[Collected data entries]
◇ ◇ ◇ ◇

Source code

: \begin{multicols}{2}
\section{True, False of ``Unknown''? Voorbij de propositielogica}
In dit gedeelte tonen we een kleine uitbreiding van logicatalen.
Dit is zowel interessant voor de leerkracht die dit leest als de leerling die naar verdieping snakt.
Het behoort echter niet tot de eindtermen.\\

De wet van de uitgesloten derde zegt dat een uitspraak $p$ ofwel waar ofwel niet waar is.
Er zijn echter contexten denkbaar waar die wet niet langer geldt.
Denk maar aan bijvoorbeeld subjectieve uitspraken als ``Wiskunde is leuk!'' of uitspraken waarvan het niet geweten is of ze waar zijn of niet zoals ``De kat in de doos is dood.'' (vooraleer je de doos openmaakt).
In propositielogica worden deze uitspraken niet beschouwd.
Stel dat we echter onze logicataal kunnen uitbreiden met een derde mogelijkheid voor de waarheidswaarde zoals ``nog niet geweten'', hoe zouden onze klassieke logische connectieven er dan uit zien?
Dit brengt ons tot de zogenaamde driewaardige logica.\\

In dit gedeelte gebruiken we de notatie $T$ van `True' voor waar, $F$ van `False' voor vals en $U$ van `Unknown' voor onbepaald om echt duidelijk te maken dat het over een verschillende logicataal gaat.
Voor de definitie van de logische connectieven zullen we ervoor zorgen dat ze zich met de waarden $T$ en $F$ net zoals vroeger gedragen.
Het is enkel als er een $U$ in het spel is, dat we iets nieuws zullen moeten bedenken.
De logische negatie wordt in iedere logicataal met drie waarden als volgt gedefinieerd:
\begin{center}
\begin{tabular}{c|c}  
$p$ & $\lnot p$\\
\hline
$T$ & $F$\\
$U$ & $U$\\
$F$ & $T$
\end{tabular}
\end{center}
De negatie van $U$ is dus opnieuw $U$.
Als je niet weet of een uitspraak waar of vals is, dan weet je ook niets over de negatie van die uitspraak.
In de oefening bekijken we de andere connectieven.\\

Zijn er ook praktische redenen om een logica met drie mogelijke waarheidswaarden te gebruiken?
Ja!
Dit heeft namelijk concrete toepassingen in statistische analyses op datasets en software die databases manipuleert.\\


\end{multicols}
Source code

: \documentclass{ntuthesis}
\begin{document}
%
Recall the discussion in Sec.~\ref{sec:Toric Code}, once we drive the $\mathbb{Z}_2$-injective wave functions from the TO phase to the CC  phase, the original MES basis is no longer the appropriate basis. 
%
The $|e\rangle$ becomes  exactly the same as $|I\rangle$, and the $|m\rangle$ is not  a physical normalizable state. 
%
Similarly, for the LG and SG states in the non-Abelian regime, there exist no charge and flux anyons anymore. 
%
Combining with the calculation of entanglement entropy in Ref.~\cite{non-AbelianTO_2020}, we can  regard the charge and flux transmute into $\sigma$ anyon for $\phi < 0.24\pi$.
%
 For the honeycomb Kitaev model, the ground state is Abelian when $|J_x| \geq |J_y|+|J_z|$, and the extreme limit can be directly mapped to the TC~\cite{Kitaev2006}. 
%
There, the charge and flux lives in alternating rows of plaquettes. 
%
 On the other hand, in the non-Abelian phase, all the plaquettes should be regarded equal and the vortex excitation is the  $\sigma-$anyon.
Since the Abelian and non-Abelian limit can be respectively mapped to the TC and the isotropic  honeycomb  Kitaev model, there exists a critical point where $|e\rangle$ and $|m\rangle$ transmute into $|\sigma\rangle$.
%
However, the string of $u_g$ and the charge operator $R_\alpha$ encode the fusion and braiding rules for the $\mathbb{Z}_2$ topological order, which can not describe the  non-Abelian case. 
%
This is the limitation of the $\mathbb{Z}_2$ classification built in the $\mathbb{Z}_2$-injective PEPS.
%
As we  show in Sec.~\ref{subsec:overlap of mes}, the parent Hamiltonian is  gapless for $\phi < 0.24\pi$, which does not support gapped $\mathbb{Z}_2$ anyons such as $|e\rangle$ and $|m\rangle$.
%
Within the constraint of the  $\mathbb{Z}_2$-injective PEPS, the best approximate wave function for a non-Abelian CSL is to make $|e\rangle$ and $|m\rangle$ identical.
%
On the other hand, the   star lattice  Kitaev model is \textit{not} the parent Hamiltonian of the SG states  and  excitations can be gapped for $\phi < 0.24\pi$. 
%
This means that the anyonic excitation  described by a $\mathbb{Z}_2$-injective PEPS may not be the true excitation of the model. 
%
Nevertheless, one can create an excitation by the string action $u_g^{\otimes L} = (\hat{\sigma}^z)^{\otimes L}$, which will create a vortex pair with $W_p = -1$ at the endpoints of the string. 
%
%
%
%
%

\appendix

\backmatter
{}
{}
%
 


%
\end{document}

◇ ◇ ◇ ◇

**WHAT TO DO**: Every line above must be reproduced exactly as it stands.

**SOLVED EXERCISE**:
Source code

: \begin{multicols}{2}
\section{True, False of ``Unknown''? Voorbij de propositielogica}
In dit gedeelte tonen we een kleine uitbreiding van logicatalen.
Dit is zowel interessant voor de leerkracht die dit leest als de leerling die naar verdieping snakt.
Het behoort echter niet tot de eindtermen.\\

De wet van de uitgesloten derde zegt dat een uitspraak $p$ ofwel waar ofwel niet waar is.
Er zijn echter contexten denkbaar waar die wet niet langer geldt.
Denk maar aan bijvoorbeeld subjectieve uitspraken als ``Wiskunde is leuk!'' of uitspraken waarvan het niet geweten is of ze waar zijn of niet zoals ``De kat in de doos is dood.'' (vooraleer je de doos openmaakt).
In propositielogica worden deze uitspraken niet beschouwd.
Stel dat we echter onze logicataal kunnen uitbreiden met een derde mogelijkheid voor de waarheidswaarde zoals ``nog niet geweten'', hoe zouden onze klassieke logische connectieven er dan uit zien?
Dit brengt ons tot de zogenaamde driewaardige logica.\\

In dit gedeelte gebruiken we de notatie $T$ van `True' voor waar, $F$ van `False' voor vals en $U$ van `Unknown' voor onbepaald om echt duidelijk te maken dat het over een verschillende logicataal gaat.
Voor de definitie van de logische connectieven zullen we ervoor zorgen dat ze zich met de waarden $T$ en $F$ net zoals vroeger gedragen.
Het is enkel als er een $U$ in het spel is, dat we iets nieuws zullen moeten bedenken.
De logische negatie wordt in iedere logicataal met drie waarden als volgt gedefinieerd:
\begin{center}
\begin{tabular}{c|c}  
$p$ & $\lnot p$\\
\hline
$T$ & $F$\\
$U$ & $U$\\
$F$ & $T$
\end{tabular}
\end{center}
De negatie van $U$ is dus opnieuw $U$.
Als je niet weet of een uitspraak waar of vals is, dan weet je ook niets over de negatie van die uitspraak.
In de oefening bekijken we de andere connectieven.\\

Zijn er ook praktische redenen om een logica met drie mogelijke waarheidswaarden te gebruiken?
Ja!
Dit heeft namelijk concrete toepassingen in statistische analyses op datasets en software die databases manipuleert.\\


\end{multicols}
Source code

: \documentclass{ntuthesis}
\begin{document}
%
Recall the discussion in Sec.~\ref{sec:Toric Code}, once we drive the $\mathbb{Z}_2$-injective wave functions from the TO phase to the CC  phase, the original MES basis is no longer the appropriate basis. 
%
The $|e\rangle$ becomes  exactly the same as $|I\rangle$, and the $|m\rangle$ is not  a physical normalizable state. 
%
Similarly, for the LG and SG states in the non-Abelian regime, there exist no charge and flux anyons anymore. 
%
Combining with the calculation of entanglement entropy in Ref.~\cite{non-AbelianTO_2020}, we can  regard the charge and flux transmute into $\sigma$ anyon for $\phi < 0.24\pi$.
%
 For the honeycomb Kitaev model, the ground state is Abelian when $|J_x| \geq |J_y|+|J_z|$, and the extreme limit can be directly mapped to the TC~\cite{Kitaev2006}. 
%
There, the charge and flux lives in alternating rows of plaquettes. 
%
 On the other hand, in the non-Abelian phase, all the plaquettes should be regarded equal and the vortex excitation is the  $\sigma-$anyon.
Since the Abelian and non-Abelian limit can be respectively mapped to the TC and the isotropic  honeycomb  Kitaev model, there exists a critical point where $|e\rangle$ and $|m\rangle$ transmute into $|\sigma\rangle$.
%
However, the string of $u_g$ and the charge operator $R_\alpha$ encode the fusion and braiding rules for the $\mathbb{Z}_2$ topological order, which can not describe the  non-Abelian case. 
%
This is the limitation of the $\mathbb{Z}_2$ classification built in the $\mathbb{Z}_2$-injective PEPS.
%
As we  show in Sec.~\ref{subsec:overlap of mes}, the parent Hamiltonian is  gapless for $\phi < 0.24\pi$, which does not support gapped $\mathbb{Z}_2$ anyons such as $|e\rangle$ and $|m\rangle$.
%
Within the constraint of the  $\mathbb{Z}_2$-injective PEPS, the best approximate wave function for a non-Abelian CSL is to make $|e\rangle$ and $|m\rangle$ identical.
%
On the other hand, the   star lattice  Kitaev model is \textit{not} the parent Hamiltonian of the SG states  and  excitations can be gapped for $\phi < 0.24\pi$. 
%
This means that the anyonic excitation  described by a $\mathbb{Z}_2$-injective PEPS may not be the true excitation of the model. 
%
Nevertheless, one can create an excitation by the string action $u_g^{\otimes L} = (\hat{\sigma}^z)^{\otimes L}$, which will create a vortex pair with $W_p = -1$ at the endpoints of the string. 
%
%
%
%
%

\appendix

\backmatter
{}
{}
%
 


%
\end{document}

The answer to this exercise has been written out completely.